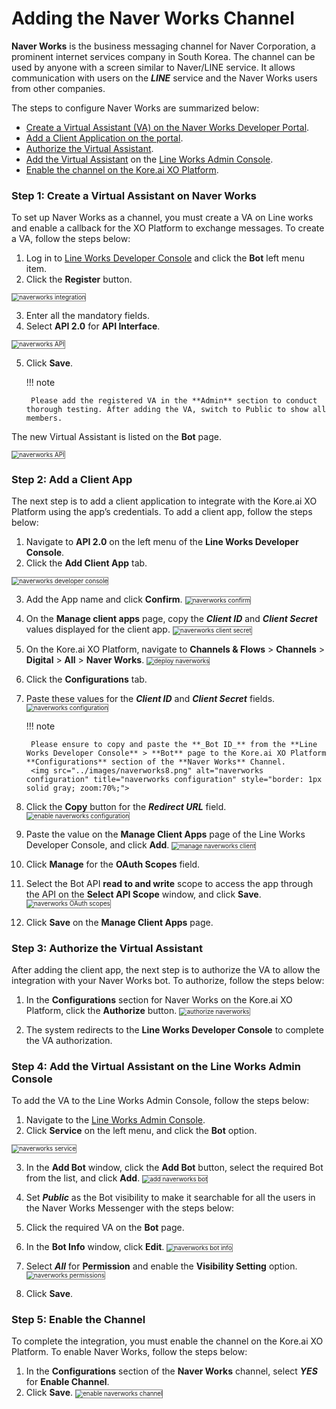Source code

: # Adding the Naver Works Channel

**Naver Works** is the business messaging channel for Naver Corporation, a prominent internet services company in South Korea. The channel can be used by anyone with a screen similar to Naver/LINE service. It allows communication with users on the **_LINE_** service and the Naver Works users from other companies.

The steps to configure Naver Works are summarized below:

* [Create a Virtual Assistant (VA) on the Naver Works Developer Portal](https://developer.kore.ai/docs/bots/channel-enablement/adding-the-naver-works-channel/#Step_1_Create_a_Virtual_Assistant_on_Naver_Works).
* [Add a Client Application on the portal](https://developer.kore.ai/docs/bots/channel-enablement/adding-the-naver-works-channel/#Step_2_Add_a_Client_App).
* [Authorize the Virtual Assistant](https://developer.kore.ai/docs/bots/channel-enablement/adding-the-naver-works-channel/#Step_3_Authorize_the_Virtual_Assistant).
* [Add the Virtual Assistant](https://developer.kore.ai/docs/bots/channel-enablement/adding-the-naver-works-channel/#Step_4_Add_the_Virtual_Assistant_on_the_Line_Works_Admin_Console) on the [Line Works Admin Console](https://account.line.biz/login?redirectUri=https%3A%2F%2Fdevelopers.line.biz%2Fconsole%2F).
* [Enable the channel on the Kore.ai XO Platform](https://developer.kore.ai/docs/bots/channel-enablement/adding-the-naver-works-channel/#Step_5_Enable_the_Channel).


### Step 1: Create a Virtual Assistant on Naver Works

To set up Naver Works as a channel, you must create a VA on Line works and enable a callback for the XO Platform to exchange messages. To create a VA, follow the steps below:


1. Log in to [Line Works Developer Console](https://developers.worksmobile.com/) and click the **Bot** left menu item.
2. Click the **Register** button.
<img src="../images/naverworks.png" alt="naverworks integration" title="naverworks integration" style="border: 1px solid gray; zoom:70%;">

3. Enter all the mandatory fields.
4. Select **API 2.0** for **API Interface**.
<img src="../images/naverworks1.png" alt="naverworks API" title="naverworks API" style="border: 1px solid gray; zoom:70%;">

5. Click **Save**.

    !!! note

        Please add the registered VA in the **Admin** section to conduct thorough testing. After adding the VA, switch to Public to show all members.

The new Virtual Assistant is listed on the **Bot** page.

<img src="../images/naverworks2.png" alt="naverworks API" title="naverworks bot page" style="border: 1px solid gray; zoom:70%;">



### Step 2: Add a Client App

The next step is to add a client application to integrate with the Kore.ai XO Platform using the app’s credentials. To add a client app, follow the steps below:

1. Navigate to **API 2.0** on the left menu of the **Line Works Developer Console**.
2. Click the **Add Client App** tab.
<img src="../images/naverworks3.png" alt="naverworks developer console" title="naverworks developer console" style="border: 1px solid gray; zoom:70%;">


3. Add the App name and click **Confirm**.  <img src="../images/naverworks4.png" alt="naverworks confirm" title="naverworks confirm" style="border: 1px solid gray; zoom:70%;">


4. On the **Manage client apps** page, copy the **_Client ID_** and **_Client Secret_** values displayed for the client app.  <img src="../images/naverworks5.png" alt="naverworks client secret" title="naverworks client secret" style="border: 1px solid gray; zoom:70%;">


5. On the Kore.ai XO Platform, navigate to **Channels & Flows** > **Channels** > **Digital** > **All** > **Naver Works**.  <img src="../images/naverworks6.png" alt="deploy naverworks" title="deploy naverworks " style="border: 1px solid gray; zoom:70%;">


6. Click the **Configurations** tab.

7. Paste these values for the **_Client ID_** and **_Client Secret_** fields.
    <img src="../images/naverworks7.png" alt="naverworks configuration" title="naverworks configuration" style="border: 1px solid gray; zoom:70%;">

    !!! note

        Please ensure to copy and paste the **_Bot ID_** from the **Line Works Developer Console** > **Bot** page to the Kore.ai XO Platform **Configurations** section of the **Naver Works** Channel.
        <img src="../images/naverworks8.png" alt="naverworks configuration" title="naverworks configuration" style="border: 1px solid gray; zoom:70%;">

8. Click the **Copy** button for the **_Redirect URL_** field.  <img src="../images/naverworks9.png" alt="enable naverworks configuration" title="enable naverworks configuration" style="border: 1px solid gray; zoom:70%;">

9. Paste the value on the **Manage Client Apps** page of the Line Works Developer Console, and click **Add**.  <img src="../images/naverworks10.png" alt="manage naverworks client" title="manage naverworks client" style="border: 1px solid gray; zoom:70%;">

10. Click **Manage** for the **OAuth Scopes** field.
11. Select the Bot API **read to and write** scope to access the app through the API on the **Select API Scope** window, and click **Save**.  <img src="../images/naverworks11.png" alt="naverworks OAuth scopes" title="naverworks OAuth scopes" style="border: 1px solid gray; zoom:70%;">

12. Click **Save** on the **Manage Client Apps** page.


### Step 3: Authorize the Virtual Assistant

After adding the client app, the next step is to authorize the VA to allow the integration with your Naver Works bot. To authorize, follow the steps below:


1. In the **Configurations** section for Naver Works on the Kore.ai XO Platform, click the **Authorize** button.  <img src="../images/naverworks12.png" alt="authorize naverworks" title="authorize naverworks" style="border: 1px solid gray; zoom:70%;">

2. The system redirects to the **Line Works Developer Console** to complete the VA authorization.


### Step 4: Add the Virtual Assistant on the Line Works Admin Console

To add the VA to the Line Works Admin Console, follow the steps below:


1. Navigate to the [Line Works Admin Console](https://admin.worksmobile.com/).
2. Click **Service** on the left menu, and click the **Bot** option.
<img src="../images/naverworks13.png" alt="naverworks service" title="naverworks service" style="border: 1px solid gray; zoom:70%;">

3. In the **Add Bot** window, click the **Add Bot** button, select the required Bot from the list, and click **Add**.  <img src="../images/naverworks14.png" alt="add naverworks bot" title="add naverworks bot" style="border: 1px solid gray; zoom:70%;">


4. Set **_Public_** as the Bot visibility to make it searchable for all the users in the Naver Works Messenger with the steps below:

5. Click the required VA on the **Bot** page.

6.  In the **Bot Info** window, click **Edit**.  <img src="../images/naverworks15.png" alt="naverworks bot info" title="naverworks bot info" style="border: 1px solid gray; zoom:70%;">

7.  Select **_All_** for **Permission** and enable the **Visibility Setting** option.  <img src="../images/naverworks16.png" alt="naverworks permissions" title="naverworks permissions" style="border: 1px solid gray; zoom:70%;">

8. Click **Save**.


### Step 5: Enable the Channel

To complete the integration, you must enable the channel on the Kore.ai XO Platform. To enable Naver Works, follow the steps below:

1. In the **Configurations** section of the **Naver Works** channel, select **_YES_** for **Enable Channel**.
2. Click **Save**.  <img src="../images/naverworks17.png" alt="enable naverworks channel" title="enable naverworks channel" style="border: 1px solid gray; zoom:70%;">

> Exercise objective
Would you repeat the listing word for word and skip every picture?

> Written solution
Source code

: # Adding the Naver Works Channel

**Naver Works** is the business messaging channel for Naver Corporation, a prominent internet services company in South Korea. The channel can be used by anyone with a screen similar to Naver/LINE service. It allows communication with users on the **_LINE_** service and the Naver Works users from other companies.

The steps to configure Naver Works are summarized below:

* [Create a Virtual Assistant (VA) on the Naver Works Developer Portal](https://developer.kore.ai/docs/bots/channel-enablement/adding-the-naver-works-channel/#Step_1_Create_a_Virtual_Assistant_on_Naver_Works).
* [Add a Client Application on the portal](https://developer.kore.ai/docs/bots/channel-enablement/adding-the-naver-works-channel/#Step_2_Add_a_Client_App).
* [Authorize the Virtual Assistant](https://developer.kore.ai/docs/bots/channel-enablement/adding-the-naver-works-channel/#Step_3_Authorize_the_Virtual_Assistant).
* [Add the Virtual Assistant](https://developer.kore.ai/docs/bots/channel-enablement/adding-the-naver-works-channel/#Step_4_Add_the_Virtual_Assistant_on_the_Line_Works_Admin_Console) on the [Line Works Admin Console](https://account.line.biz/login?redirectUri=https%3A%2F%2Fdevelopers.line.biz%2Fconsole%2F).
* [Enable the channel on the Kore.ai XO Platform](https://developer.kore.ai/docs/bots/channel-enablement/adding-the-naver-works-channel/#Step_5_Enable_the_Channel).


### Step 1: Create a Virtual Assistant on Naver Works

To set up Naver Works as a channel, you must create a VA on Line works and enable a callback for the XO Platform to exchange messages. To create a VA, follow the steps below:


1. Log in to [Line Works Developer Console](https://developers.worksmobile.com/) and click the **Bot** left menu item.
2. Click the **Register** button.
<img src="../images/naverworks.png" alt="naverworks integration" title="naverworks integration" style="border: 1px solid gray; zoom:70%;">

3. Enter all the mandatory fields.
4. Select **API 2.0** for **API Interface**.
<img src="../images/naverworks1.png" alt="naverworks API" title="naverworks API" style="border: 1px solid gray; zoom:70%;">

5. Click **Save**.

    !!! note

        Please add the registered VA in the **Admin** section to conduct thorough testing. After adding the VA, switch to Public to show all members.

The new Virtual Assistant is listed on the **Bot** page.

<img src="../images/naverworks2.png" alt="naverworks API" title="naverworks bot page" style="border: 1px solid gray; zoom:70%;">



### Step 2: Add a Client App

The next step is to add a client application to integrate with the Kore.ai XO Platform using the app’s credentials. To add a client app, follow the steps below:

1. Navigate to **API 2.0** on the left menu of the **Line Works Developer Console**.
2. Click the **Add Client App** tab.
<img src="../images/naverworks3.png" alt="naverworks developer console" title="naverworks developer console" style="border: 1px solid gray; zoom:70%;">


3. Add the App name and click **Confirm**.  <img src="../images/naverworks4.png" alt="naverworks confirm" title="naverworks confirm" style="border: 1px solid gray; zoom:70%;">


4. On the **Manage client apps** page, copy the **_Client ID_** and **_Client Secret_** values displayed for the client app.  <img src="../images/naverworks5.png" alt="naverworks client secret" title="naverworks client secret" style="border: 1px solid gray; zoom:70%;">


5. On the Kore.ai XO Platform, navigate to **Channels & Flows** > **Channels** > **Digital** > **All** > **Naver Works**.  <img src="../images/naverworks6.png" alt="deploy naverworks" title="deploy naverworks " style="border: 1px solid gray; zoom:70%;">


6. Click the **Configurations** tab.

7. Paste these values for the **_Client ID_** and **_Client Secret_** fields.
    <img src="../images/naverworks7.png" alt="naverworks configuration" title="naverworks configuration" style="border: 1px solid gray; zoom:70%;">

    !!! note

        Please ensure to copy and paste the **_Bot ID_** from the **Line Works Developer Console** > **Bot** page to the Kore.ai XO Platform **Configurations** section of the **Naver Works** Channel.
        <img src="../images/naverworks8.png" alt="naverworks configuration" title="naverworks configuration" style="border: 1px solid gray; zoom:70%;">

8. Click the **Copy** button for the **_Redirect URL_** field.  <img src="../images/naverworks9.png" alt="enable naverworks configuration" title="enable naverworks configuration" style="border: 1px solid gray; zoom:70%;">

9. Paste the value on the **Manage Client Apps** page of the Line Works Developer Console, and click **Add**.  <img src="../images/naverworks10.png" alt="manage naverworks client" title="manage naverworks client" style="border: 1px solid gray; zoom:70%;">

10. Click **Manage** for the **OAuth Scopes** field.
11. Select the Bot API **read to and write** scope to access the app through the API on the **Select API Scope** window, and click **Save**.  <img src="../images/naverworks11.png" alt="naverworks OAuth scopes" title="naverworks OAuth scopes" style="border: 1px solid gray; zoom:70%;">

12. Click **Save** on the **Manage Client Apps** page.


### Step 3: Authorize the Virtual Assistant

After adding the client app, the next step is to authorize the VA to allow the integration with your Naver Works bot. To authorize, follow the steps below:


1. In the **Configurations** section for Naver Works on the Kore.ai XO Platform, click the **Authorize** button.  <img src="../images/naverworks12.png" alt="authorize naverworks" title="authorize naverworks" style="border: 1px solid gray; zoom:70%;">

2. The system redirects to the **Line Works Developer Console** to complete the VA authorization.


### Step 4: Add the Virtual Assistant on the Line Works Admin Console

To add the VA to the Line Works Admin Console, follow the steps below:


1. Navigate to the [Line Works Admin Console](https://admin.worksmobile.com/).
2. Click **Service** on the left menu, and click the **Bot** option.
<img src="../images/naverworks13.png" alt="naverworks service" title="naverworks service" style="border: 1px solid gray; zoom:70%;">

3. In the **Add Bot** window, click the **Add Bot** button, select the required Bot from the list, and click **Add**.  <img src="../images/naverworks14.png" alt="add naverworks bot" title="add naverworks bot" style="border: 1px solid gray; zoom:70%;">


4. Set **_Public_** as the Bot visibility to make it searchable for all the users in the Naver Works Messenger with the steps below:

5. Click the required VA on the **Bot** page.

6.  In the **Bot Info** window, click **Edit**.  <img src="../images/naverworks15.png" alt="naverworks bot info" title="naverworks bot info" style="border: 1px solid gray; zoom:70%;">

7.  Select **_All_** for **Permission** and enable the **Visibility Setting** option.  <img src="../images/naverworks16.png" alt="naverworks permissions" title="naverworks permissions" style="border: 1px solid gray; zoom:70%;">

8. Click **Save**.


### Step 5: Enable the Channel

To complete the integration, you must enable the channel on the Kore.ai XO Platform. To enable Naver Works, follow the steps below:

1. In the **Configurations** section of the **Naver Works** channel, select **_YES_** for **Enable Channel**.
2. Click **Save**.  <img src="../images/naverworks17.png" alt="enable naverworks channel" title="enable naverworks channel" style="border: 1px solid gray; zoom:70%;">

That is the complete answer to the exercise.